* [MATERIALS PROVIDED]
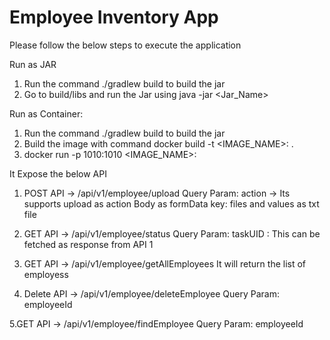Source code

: # Employee Inventory App
Please follow the below steps to execute the application

Run as JAR
1. Run the command ./gradlew build to build the jar
2. Go to build/libs and run the Jar using java -jar <Jar_Name>

Run as Container:
1. Run the command ./gradlew build to build the jar
2. Build the image with command  docker build -t <IMAGE_NAME>:<VERSION> .
3. docker run -p 1010:1010  <IMAGE_NAME>:<VERSION> 

It Expose the below API 

1. POST API -> /api/v1/employee/upload 
Query Param: action -> Its supports upload as action
Body as formData key: files and values as txt file

2. GET API ->  /api/v1/employee/status
Query Param: taskUID : This can be fetched as response from API 1 

3. GET API ->  /api/v1/employee/getAllEmployees
It will return the list of employess

4.  Delete API ->  /api/v1/employee/deleteEmployee
Query Param: employeeId

5.GET API ->  /api/v1/employee/findEmployee
Query Param: employeeId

* [PROMPT]
Reproduce exactly every line between the line with "3. GET API ->" and the last line of the records above, both included.

* [ANSWER SECTION]
3. GET API ->  /api/v1/employee/getAllEmployees
It will return the list of employess

4.  Delete API ->  /api/v1/employee/deleteEmployee
Query Param: employeeId

5.GET API ->  /api/v1/employee/findEmployee
Query Param: employeeId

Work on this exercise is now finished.